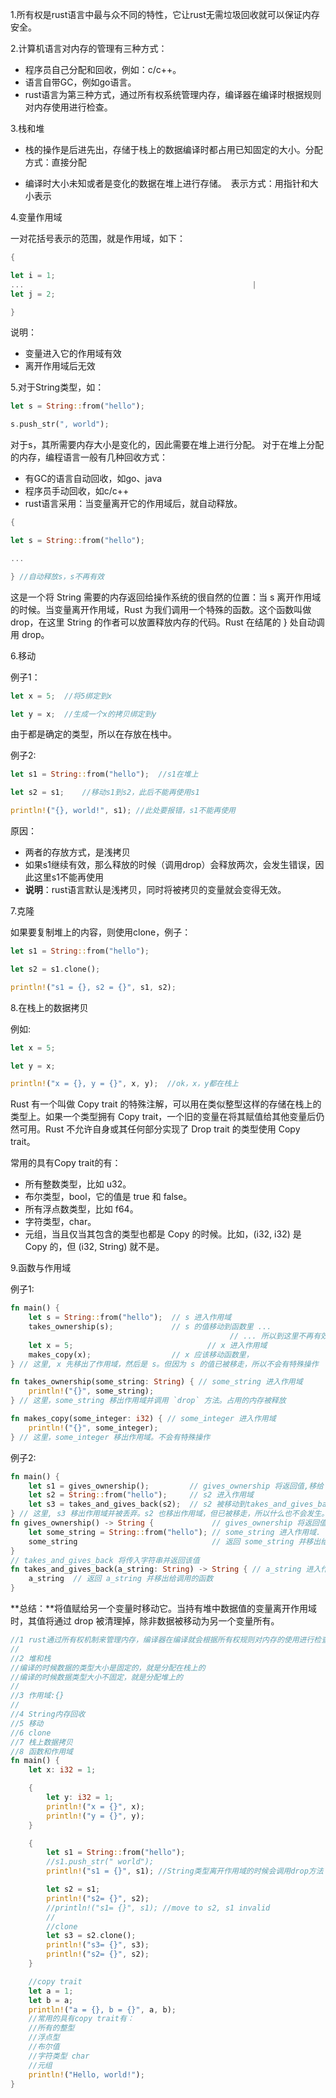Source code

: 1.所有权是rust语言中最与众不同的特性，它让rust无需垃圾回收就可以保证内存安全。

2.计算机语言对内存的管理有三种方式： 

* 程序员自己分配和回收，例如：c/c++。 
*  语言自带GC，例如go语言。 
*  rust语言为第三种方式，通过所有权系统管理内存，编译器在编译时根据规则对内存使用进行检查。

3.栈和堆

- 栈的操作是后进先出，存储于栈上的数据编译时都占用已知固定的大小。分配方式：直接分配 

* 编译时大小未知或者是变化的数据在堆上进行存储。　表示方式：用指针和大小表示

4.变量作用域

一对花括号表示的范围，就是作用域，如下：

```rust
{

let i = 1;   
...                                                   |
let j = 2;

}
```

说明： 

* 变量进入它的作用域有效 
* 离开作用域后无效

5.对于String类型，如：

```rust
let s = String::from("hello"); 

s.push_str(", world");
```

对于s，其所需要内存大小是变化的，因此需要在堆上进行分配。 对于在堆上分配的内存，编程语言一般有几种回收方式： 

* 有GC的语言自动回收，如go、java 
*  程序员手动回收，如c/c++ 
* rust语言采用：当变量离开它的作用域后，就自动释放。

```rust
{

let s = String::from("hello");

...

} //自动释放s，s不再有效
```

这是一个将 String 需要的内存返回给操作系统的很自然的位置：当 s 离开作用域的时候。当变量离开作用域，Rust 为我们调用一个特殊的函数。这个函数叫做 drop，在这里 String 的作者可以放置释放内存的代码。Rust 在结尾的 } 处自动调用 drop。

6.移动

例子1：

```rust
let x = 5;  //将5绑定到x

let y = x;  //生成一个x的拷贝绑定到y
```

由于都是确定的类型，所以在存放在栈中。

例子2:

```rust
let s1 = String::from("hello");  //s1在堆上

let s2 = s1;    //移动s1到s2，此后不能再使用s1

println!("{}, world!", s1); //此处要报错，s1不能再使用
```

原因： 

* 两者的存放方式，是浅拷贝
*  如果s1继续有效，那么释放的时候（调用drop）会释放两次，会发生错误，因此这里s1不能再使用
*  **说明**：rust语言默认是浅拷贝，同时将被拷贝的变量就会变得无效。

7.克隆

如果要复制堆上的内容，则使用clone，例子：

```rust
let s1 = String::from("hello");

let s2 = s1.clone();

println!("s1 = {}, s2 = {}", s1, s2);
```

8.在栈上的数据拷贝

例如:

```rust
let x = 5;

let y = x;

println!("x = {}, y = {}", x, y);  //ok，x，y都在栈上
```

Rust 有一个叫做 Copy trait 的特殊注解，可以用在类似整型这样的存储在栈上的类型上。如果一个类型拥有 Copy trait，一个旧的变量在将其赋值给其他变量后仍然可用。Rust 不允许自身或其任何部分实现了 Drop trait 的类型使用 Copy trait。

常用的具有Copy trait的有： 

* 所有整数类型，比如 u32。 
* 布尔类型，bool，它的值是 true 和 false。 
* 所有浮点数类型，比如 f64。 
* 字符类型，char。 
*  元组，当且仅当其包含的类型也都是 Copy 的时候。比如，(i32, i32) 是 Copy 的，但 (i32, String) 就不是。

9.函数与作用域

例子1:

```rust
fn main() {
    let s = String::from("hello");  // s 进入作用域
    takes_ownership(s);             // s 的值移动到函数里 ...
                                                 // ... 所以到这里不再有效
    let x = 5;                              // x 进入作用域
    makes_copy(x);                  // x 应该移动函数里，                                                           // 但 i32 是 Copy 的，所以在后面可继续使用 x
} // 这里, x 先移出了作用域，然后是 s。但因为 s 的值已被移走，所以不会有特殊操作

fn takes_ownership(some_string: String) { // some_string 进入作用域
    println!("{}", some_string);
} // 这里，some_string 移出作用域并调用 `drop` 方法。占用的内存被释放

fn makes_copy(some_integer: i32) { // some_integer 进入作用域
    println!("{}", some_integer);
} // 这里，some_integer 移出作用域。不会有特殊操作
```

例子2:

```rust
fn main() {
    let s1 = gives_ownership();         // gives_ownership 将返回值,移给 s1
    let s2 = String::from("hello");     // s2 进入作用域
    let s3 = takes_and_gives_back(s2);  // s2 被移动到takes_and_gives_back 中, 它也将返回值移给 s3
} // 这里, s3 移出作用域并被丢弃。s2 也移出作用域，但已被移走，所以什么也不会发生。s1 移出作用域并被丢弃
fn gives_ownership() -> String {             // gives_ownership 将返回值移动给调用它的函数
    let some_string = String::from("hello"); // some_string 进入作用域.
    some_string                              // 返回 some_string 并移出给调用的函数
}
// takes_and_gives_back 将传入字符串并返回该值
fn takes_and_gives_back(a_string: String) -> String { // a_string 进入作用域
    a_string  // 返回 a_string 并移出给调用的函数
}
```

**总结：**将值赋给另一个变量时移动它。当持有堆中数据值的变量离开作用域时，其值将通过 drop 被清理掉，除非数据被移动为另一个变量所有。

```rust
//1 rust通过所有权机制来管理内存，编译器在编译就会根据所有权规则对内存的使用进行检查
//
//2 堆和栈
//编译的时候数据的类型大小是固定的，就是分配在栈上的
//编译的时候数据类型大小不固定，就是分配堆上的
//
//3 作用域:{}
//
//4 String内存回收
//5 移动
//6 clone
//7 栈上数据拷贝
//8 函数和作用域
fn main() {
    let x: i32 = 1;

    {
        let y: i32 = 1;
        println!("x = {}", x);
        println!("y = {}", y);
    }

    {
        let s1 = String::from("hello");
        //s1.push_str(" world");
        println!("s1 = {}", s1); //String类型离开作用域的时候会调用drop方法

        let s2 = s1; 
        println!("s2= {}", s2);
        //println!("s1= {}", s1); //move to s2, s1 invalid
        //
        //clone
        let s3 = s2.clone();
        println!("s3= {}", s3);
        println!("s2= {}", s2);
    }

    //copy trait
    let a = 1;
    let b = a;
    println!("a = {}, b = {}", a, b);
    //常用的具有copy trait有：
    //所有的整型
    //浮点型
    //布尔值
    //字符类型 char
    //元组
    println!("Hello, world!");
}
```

++++++++

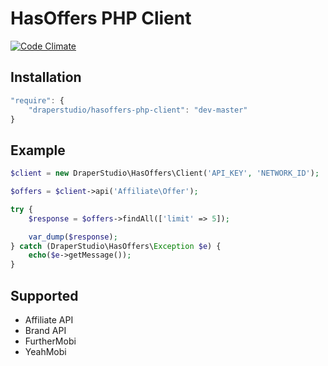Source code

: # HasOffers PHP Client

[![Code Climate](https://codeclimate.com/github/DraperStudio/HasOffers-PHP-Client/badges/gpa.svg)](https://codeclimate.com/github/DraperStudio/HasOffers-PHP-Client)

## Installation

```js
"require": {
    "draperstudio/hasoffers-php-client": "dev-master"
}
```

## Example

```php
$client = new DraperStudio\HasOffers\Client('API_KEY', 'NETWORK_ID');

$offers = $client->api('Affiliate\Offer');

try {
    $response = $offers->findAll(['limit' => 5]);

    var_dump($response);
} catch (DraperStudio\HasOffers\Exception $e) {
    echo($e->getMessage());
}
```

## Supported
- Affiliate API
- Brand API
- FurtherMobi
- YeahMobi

++++++++

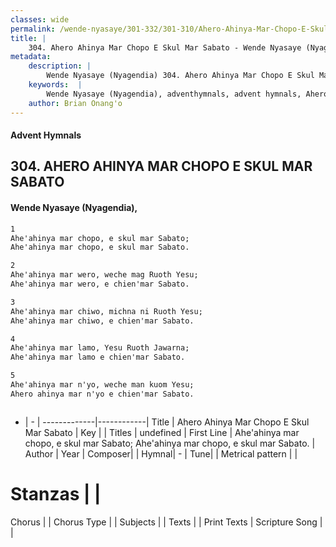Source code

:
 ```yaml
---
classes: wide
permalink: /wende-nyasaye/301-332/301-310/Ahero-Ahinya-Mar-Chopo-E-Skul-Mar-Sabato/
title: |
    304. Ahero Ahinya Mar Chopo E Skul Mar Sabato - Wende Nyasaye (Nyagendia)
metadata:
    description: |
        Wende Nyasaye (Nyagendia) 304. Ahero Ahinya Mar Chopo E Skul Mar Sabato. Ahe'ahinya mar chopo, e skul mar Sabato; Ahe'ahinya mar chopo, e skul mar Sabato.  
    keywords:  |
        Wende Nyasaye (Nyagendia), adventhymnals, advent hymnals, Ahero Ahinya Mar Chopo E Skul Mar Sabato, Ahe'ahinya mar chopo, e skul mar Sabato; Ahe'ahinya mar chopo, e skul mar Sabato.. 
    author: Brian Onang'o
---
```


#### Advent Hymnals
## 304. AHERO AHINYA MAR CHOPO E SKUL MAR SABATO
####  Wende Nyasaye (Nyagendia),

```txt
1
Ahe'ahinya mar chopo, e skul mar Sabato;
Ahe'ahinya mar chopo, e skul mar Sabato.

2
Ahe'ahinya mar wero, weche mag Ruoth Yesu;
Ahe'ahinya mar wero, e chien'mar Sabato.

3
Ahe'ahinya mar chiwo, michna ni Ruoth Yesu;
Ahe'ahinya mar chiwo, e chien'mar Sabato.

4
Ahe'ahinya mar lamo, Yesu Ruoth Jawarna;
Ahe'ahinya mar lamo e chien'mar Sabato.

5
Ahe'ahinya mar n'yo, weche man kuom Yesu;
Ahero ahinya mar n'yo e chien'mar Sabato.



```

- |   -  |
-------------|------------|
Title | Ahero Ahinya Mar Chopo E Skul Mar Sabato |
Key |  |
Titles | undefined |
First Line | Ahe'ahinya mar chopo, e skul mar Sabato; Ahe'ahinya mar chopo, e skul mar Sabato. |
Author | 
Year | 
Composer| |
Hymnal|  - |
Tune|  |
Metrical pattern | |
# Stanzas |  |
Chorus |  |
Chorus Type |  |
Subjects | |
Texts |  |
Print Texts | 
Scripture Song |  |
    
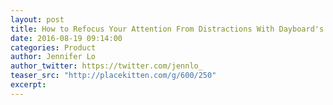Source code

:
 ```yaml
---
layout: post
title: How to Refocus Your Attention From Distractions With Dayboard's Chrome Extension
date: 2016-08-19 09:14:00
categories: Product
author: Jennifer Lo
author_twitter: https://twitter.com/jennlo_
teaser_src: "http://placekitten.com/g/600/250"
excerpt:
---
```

++++++++

• WHAT TO WORK ON: The lines in the records above that include the word "lamo" must be copied out.

• REPLY TO THE TASK:
Ahe'ahinya mar lamo, Yesu Ruoth Jawarna;
Ahe'ahinya mar lamo e chien'mar Sabato.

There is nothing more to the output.